Furthermore, like colleagues in many other fields, computing researchers are increasingly becoming users of data science, as many subareas of computer science, including computer architecture, networking, software engineering, vision, robotics, education and user modeling, are becoming increasingly data-driven. Good empirical methodology is needed to ensure value and reproducibility, including proper data curation, rigorous system modeling, measurement and analysis, and sound methods for the presentation and interpretation of results. It is becoming increasingly important to train all computing researchers in basic data science skills.
Looking more broadly, data science provides new opportunities for creative collaborations between industry, academia and government for pure and applied research. In addition to sponsorship of research, industry partners can provide valuable insights to realistic problems, access to data, capacity to test theories at scale and in the wild, and complementary ways of seeking solutions. Academia, in turn, can provide innovative solutions and software, novel algorithms, and principled analyses of alternative approaches. Academia will also educate a cadre of well-trained data scientists to meet industry needs and help industrial partners explore cutting edge research. These partnerships will also help inform the data science policy issues related to bias, data privacy, intellectual property, appropriate use, and regulatory issues.

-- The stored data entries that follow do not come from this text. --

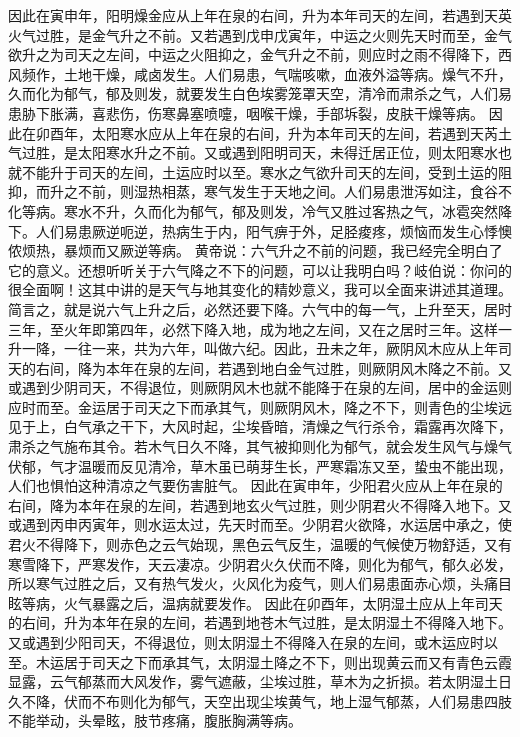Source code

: \documentclass[a4paper,12pt,UTF8,twoside]{ctexbook}
\begin{document}
因此在寅申年，阳明燥金应从上年在泉的右间，升为本年司天的左间，若遇到天英火气过胜，是金气升之不前。又若遇到戊申戊寅年，中运之火则先天时而至，金气欲升之为司天之左间，中运之火阻抑之，金气升之不前，则应时之雨不得降下，西风频作，土地干燥，咸卤发生。人们易患，气喘咳嗽，血液外溢等病。燥气不升，久而化为郁气，郁及则发，就要发生白色埃雾笼罩天空，清冷而肃杀之气，人们易患胁下胀满，喜悲伤，伤寒鼻塞喷嚏，咽喉干燥，手部坼裂，皮肤干燥等病。
因此在卯酉年，太阳寒水应从上年在泉的右间，升为本年司天的左间，若遇到天芮土气过胜，是太阳寒水升之不前。又或遇到阳明司天，未得迁居正位，则太阳寒水也就不能升于司天的左间，土运应时以至。寒水之气欲升司天的左间，受到土运的阻抑，而升之不前，则湿热相蒸，寒气发生于天地之间。人们易患泄泻如注，食谷不化等病。寒水不升，久而化为郁气，郁及则发，冷气又胜过客热之气，冰雹突然降下。人们易患厥逆呃逆，热病生于内，阳气痹于外，足胫痠疼，烦恼而发生心悸懊侬烦热，暴烦而又厥逆等病。
黄帝说：六气升之不前的问题，我已经完全明白了它的意义。还想听听关于六气降之不下的问题，可以让我明白吗？岐伯说：你问的很全面啊！这其中讲的是天气与地其变化的精妙意义，我可以全面来讲述其道理。简言之，就是说六气上升之后，必然还要下降。六气中的每一气，上升至天，居时三年，至火年即第四年，必然下降入地，成为地之左间，又在之居时三年。这样一升一降，一往一来，共为六年，叫做六纪。因此，丑未之年，厥阴风木应从上年司天的右间，降为本年在泉的左间，若遇到地白金气过胜，则厥阴风木降之不前。又或遇到少阴司天，不得退位，则厥阴风木也就不能降于在泉的左间，居中的金运则应时而至。金运居于司天之下而承其气，则厥阴风木，降之不下，则青色的尘埃远见于上，白气承之干下，大风时起，尘埃昏暗，清燥之气行杀令，霜露再次降下，肃杀之气施布其令。若木气日久不降，其气被抑则化为郁气，就会发生风气与燥气伏郁，气才温暖而反见清冷，草木虽已萌芽生长，严寒霜冻又至，蛰虫不能出现，人们也惧怕这种清凉之气要伤害脏气。
因此在寅申年，少阳君火应从上年在泉的右间，降为本年在泉的左间，若遇到地玄火气过胜，则少阴君火不得降入地下。又或遇到丙申丙寅年，则水运太过，先天时而至。少阴君火欲降，水运居中承之，使君火不得降下，则赤色之云气始现，黑色云气反生，温暖的气候使万物舒适，又有寒雪降下，严寒发作，天云凄凉。少阴君火久伏而不降，则化为郁气，郁久必发，所以寒气过胜之后，又有热气发火，火风化为疫气，则人们易患面赤心烦，头痛目眩等病，火气暴露之后，温病就要发作。
因此在卯酉年，太阴湿土应从上年司天的右间，升为本年在泉的左间，若遇到地苍木气过胜，是太阴湿土不得降入地下。又或遇到少阳司天，不得退位，则太阴湿土不得降入在泉的左间，或木运应时以至。木运居于司天之下而承其气，太阴湿土降之不下，则出现黄云而又有青色云霞显露，云气郁蒸而大风发作，雾气遮蔽，尘埃过胜，草木为之折损。若太阴湿土日久不降，伏而不布则化为郁气，天空出现尘埃黄气，地上湿气郁蒸，人们易患四肢不能举动，头晕眩，肢节疼痛，腹胀胸满等病。
\end{document}
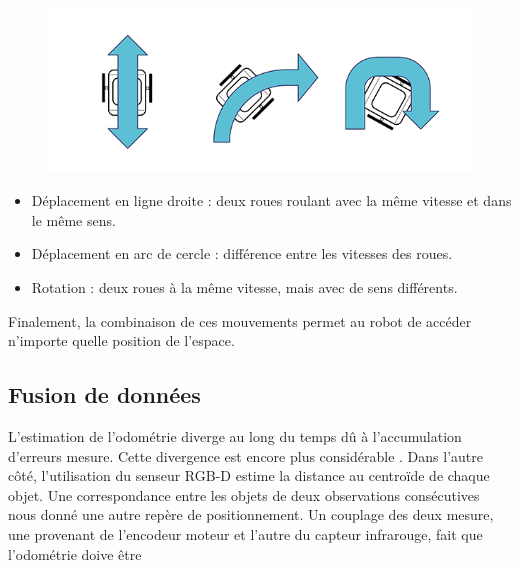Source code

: \begin{figure}[H]
\includegraphics[width=\textwidth]{wbot_mov.png}
\end{figure}
\begin {itemize}
\item Déplacement en ligne droite : deux roues roulant avec la même vitesse et dans le même sens.

\item Déplacement en arc de cercle : différence entre les vitesses des roues.

\item Rotation : deux roues à la même vitesse, mais avec de sens différents.
\end{itemize}

Finalement, la combinaison de ces mouvements permet au robot de
accéder n'importe quelle position de l’espace.

\subsection{Fusion de données}

L'estimation de l’odométrie diverge au long du temps dû à
l'accumulation d'erreurs mesure. Cette divergence est encore plus
considérable . Dans l'autre côté, l'utilisation du senseur RGB-D
estime la distance au centroïde de chaque objet. Une correspondance
entre les objets de deux observations consécutives nous donné une
autre repère de positionnement. Un couplage des deux mesure, une
provenant de l’encodeur moteur et l'autre du capteur infrarouge, fait
que l'odométrie doive être

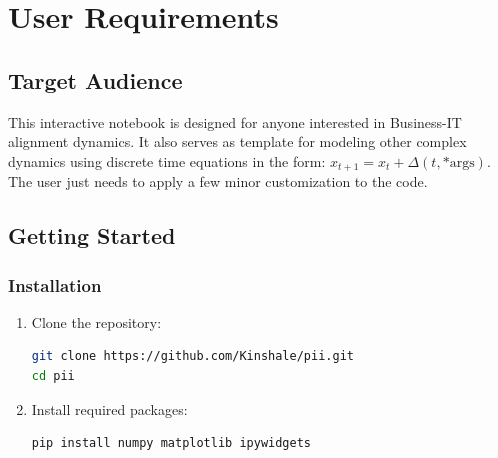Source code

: \documentclass[a4paper, 11pt]{article}
\begin{document}

\section{User Requirements}
\subsection{Target Audience}
This interactive notebook is designed for anyone interested in Business-IT alignment dynamics.
It also serves as template for modeling other complex dynamics using discrete time equations in the form: $x_{t+1} = x_t + \Delta(t, \text{*args})$. The user just needs to apply a few minor customization to the code.

\subsection{Getting Started}
\subsubsection{Installation}
\begin{enumerate}
	\item Clone the repository:
	      \begin{lstlisting}[language=bash]
git clone https://github.com/Kinshale/pii.git
cd pii
    \end{lstlisting}

	\item Install required packages:
	      \begin{lstlisting}[language=bash]
pip install numpy matplotlib ipywidgets
    \end{lstlisting}
\end{enumerate}
\end{document}
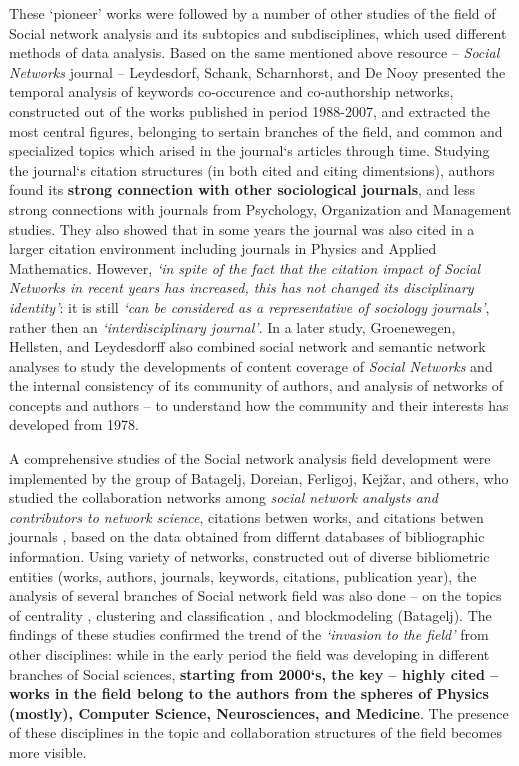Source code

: \documentclass[11pt]{article} %
\begin{document}
These `pioneer' works were followed by a number of other studies of the field of Social network analysis and its subtopics and subdisciplines, which used different methods of data analysis. Based on the same mentioned above resource -- \textit{Social Networks} journal -- Leydesdorf, Schank, Scharnhorst, and De Nooy \citep{leydes} presented the temporal analysis of keywords co-occurence and co-authorship networks, constructed out of the works published in period 1988-2007, and extracted the most central figures, belonging to sertain branches of the field, and common and specialized topics which arised in the journal`s articles through time. Studying the journal`s citation structures (in both cited and citing dimentsions),  authors found its \textbf{strong connection with other sociological journals}, and less strong connections with journals from Psychology, Organization and Management studies. They also showed that in some years the journal was also cited in a larger citation environment including journals in Physics and Applied Mathematics. However, \textit{`in spite of the fact that the citation impact of Social Networks in recent years has increased, this has not changed its disciplinary identity'}: it is still \textit{`can be considered as a representative of sociology journals'}, rather then an \textit{`interdisciplinary journal'}. In a later study,  Groenewegen, Hellsten, and Leydesdorff \citep{lookingglass} also combined social network and semantic network analyses to study the developments of content coverage of \textit{Social Networks} and the internal consistency of its community of authors, and analysis of networks of concepts and authors -- to understand how the community and their interests has developed from 1978.   \medskip 

A comprehensive studies of the Social network analysis field development were implemented by the group of Batagelj, Doreian, Ferligoj, Kejžar, and others, who studied the collaboration networks among \textit{social network analysts and contributors to network science}, citations betwen works, and citations betwen journals \citep{Understand}, based on the data obtained from differnt databases of bibliographic information. Using variety of networks, constructed out of diverse bibliometric entities (works, authors, journals, keywords, citations, publication year), the analysis of several branches of Social network field was also done -- on the topics of centrality \citep{Understand}, clustering and classification \citep{kejzar}, and blockmodeling (Batagelj). The findings of these studies confirmed the trend of the \textit{`invasion to the field'} from other disciplines: while in the early period the field was developing in different branches of Social sciences, \textbf{starting from 2000`s, the key -- highly cited -- works in the field belong to the authors from the spheres of Physics (mostly), Computer Science, Neurosciences, and Medicine}. The presence of these disciplines in the topic and collaboration structures of the field becomes more visible. \medskip  
\end{document}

Open data initiatives and the open source software movement are particularly well suited for data science and can help smooth the path to commercialization and impact. In short, industry, academic and government data science collaborations will help drive new models for working together.
Finally, while data science offers many new opportunities for improving scientific inquiry and decision-making through increased utilization of data, these uses also offer new challenges. Both the context in which data is generated, and the application(s) for which it will be used are immensely important for accurate, fair and ethical data science. These data science efforts will require collaboration among subfields of computer science and between computer science and other disciplines. Both intradisciplinary as well as interdisciplinary skills need to be taught in order to help support this. As data generation and collection become ubiquitous, concepts of data ownership are evolving as well, and many legal and policy issues will need to be rethought in that context. In order to understand how to use and share data ethically and responsibly, computer scientists will need to engage with domain scientists, policy makers, and ethicists to understand the risks and assumptions being made. For example, understanding the social science behind the data science is important when answering questions about individuals and society (e.g., in education, economic policy, and policing). Important concerns include privacy, fairness, and transparency. In order to engage and contribute as productively as possible in emerging policy discussions around data science, computing researchers will need to develop new methods that are able to incorporate ethics, fairness and responsibility.
In summary, the computing research community has a unique opportunity to help define and shape the emerging field of data science. Together with statisticians, mathematicians, social scientists, data analysts, domain scientists and subject matter experts, computer scientists can develop the new theoretical foundations, algorithmic principles and systems upon which the foundations of data science will be built. The Computing Research Association is committed to supporting computing professionals and others in developing ethical and responsible data science research.
 We use the term data science in its broadest sense, including data collection, data engineering, data analytics and data architecture.